Exemption Pool Could Increase Sharply
Under the current rules, a salaried employee claiming various allowances and benefits can typically claim around Rs 6.9 lakh in exemptions. The draft rules propose increasing this pool to about Rs 12.08 lakh, which would substantially reduce taxable income for those who utilise these exemptions.
Impact on a Rs 30 Lakh Salaried Professional
For someone earning Rs 30 lakh annually, the proposed changes could translate into tax savings of nearly Rs 1.72 lakh per year, depending on how their salary structure is designed and which allowances they claim.
Allowance Limits May Be Updated
Many existing exemption limits have remained unchanged for decades and no longer reflect current living costs. The draft rules aim to revise several of these allowances, including:
Children’s education allowance
Hostel allowance for children
Meal and gift allowances
Transport and other employee benefits
Updating these limits could allow employees to claim higher tax-free benefits through employer-provided perks and reimbursements.
Old vs New Tax Regime
Salaried individuals will still be able to choose between the old tax regime, which offers multiple exemptions and deductions, and the new tax regime, which has lower tax rates but fewer deductions.

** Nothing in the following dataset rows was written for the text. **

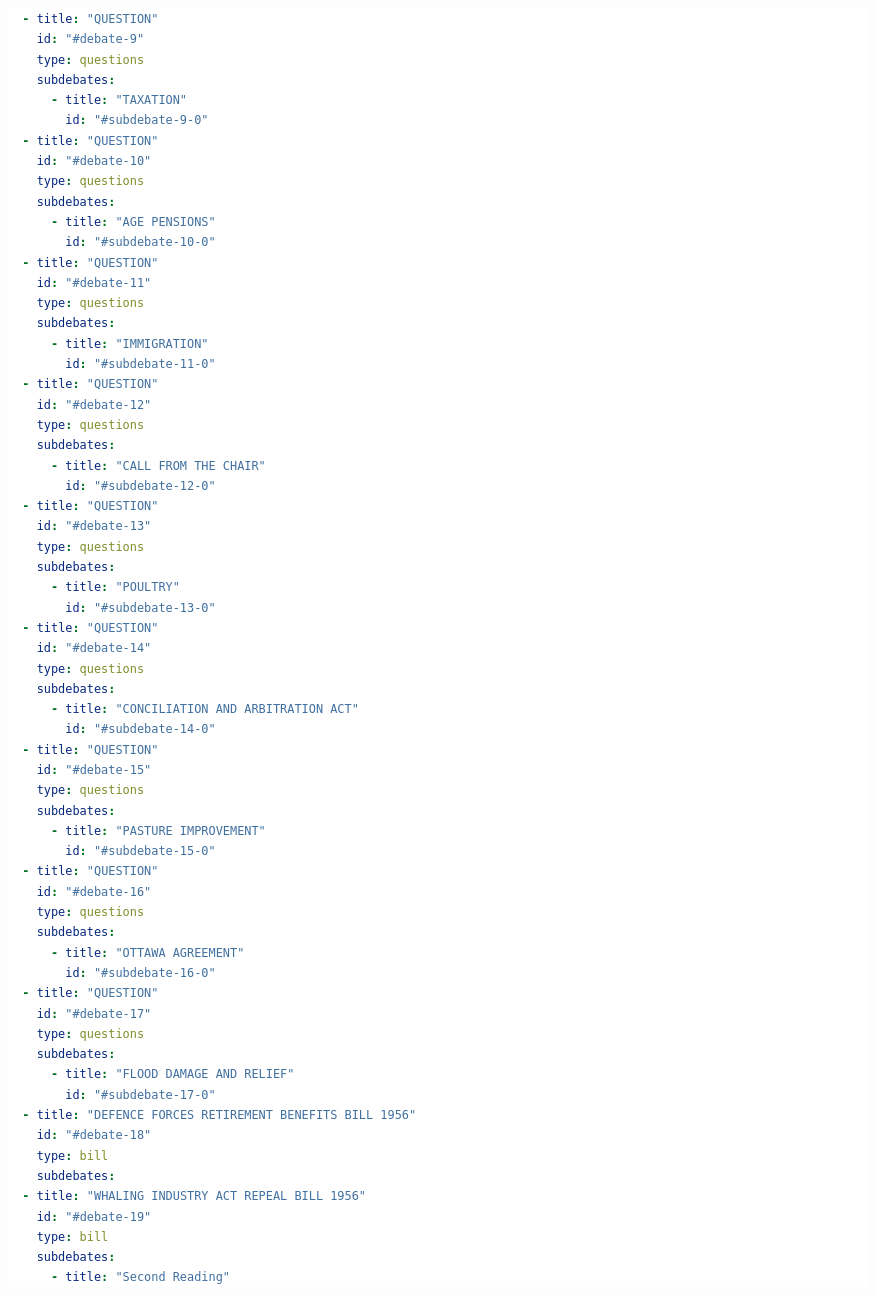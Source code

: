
 ```yaml
  - title: "QUESTION"
    id: "#debate-9"
    type: questions
    subdebates:
      - title: "TAXATION"
        id: "#subdebate-9-0"
  - title: "QUESTION"
    id: "#debate-10"
    type: questions
    subdebates:
      - title: "AGE PENSIONS"
        id: "#subdebate-10-0"
  - title: "QUESTION"
    id: "#debate-11"
    type: questions
    subdebates:
      - title: "IMMIGRATION"
        id: "#subdebate-11-0"
  - title: "QUESTION"
    id: "#debate-12"
    type: questions
    subdebates:
      - title: "CALL FROM THE CHAIR"
        id: "#subdebate-12-0"
  - title: "QUESTION"
    id: "#debate-13"
    type: questions
    subdebates:
      - title: "POULTRY"
        id: "#subdebate-13-0"
  - title: "QUESTION"
    id: "#debate-14"
    type: questions
    subdebates:
      - title: "CONCILIATION AND ARBITRATION ACT"
        id: "#subdebate-14-0"
  - title: "QUESTION"
    id: "#debate-15"
    type: questions
    subdebates:
      - title: "PASTURE IMPROVEMENT"
        id: "#subdebate-15-0"
  - title: "QUESTION"
    id: "#debate-16"
    type: questions
    subdebates:
      - title: "OTTAWA AGREEMENT"
        id: "#subdebate-16-0"
  - title: "QUESTION"
    id: "#debate-17"
    type: questions
    subdebates:
      - title: "FLOOD DAMAGE AND RELIEF"
        id: "#subdebate-17-0"
  - title: "DEFENCE FORCES RETIREMENT BENEFITS BILL 1956"
    id: "#debate-18"
    type: bill
    subdebates:
  - title: "WHALING INDUSTRY ACT REPEAL BILL 1956"
    id: "#debate-19"
    type: bill
    subdebates:
      - title: "Second Reading"
```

The draft rules are expected to particularly benefit taxpayers who structure their salary to include various allowances and reimbursements available under the old regime.
When the Rules Could Take Effect
The government released the draft rules for consultation and invited public feedback before final notification. If approved, the revised framework could come into force from FY 2026-27, potentially reshaping tax planning for salaried employees.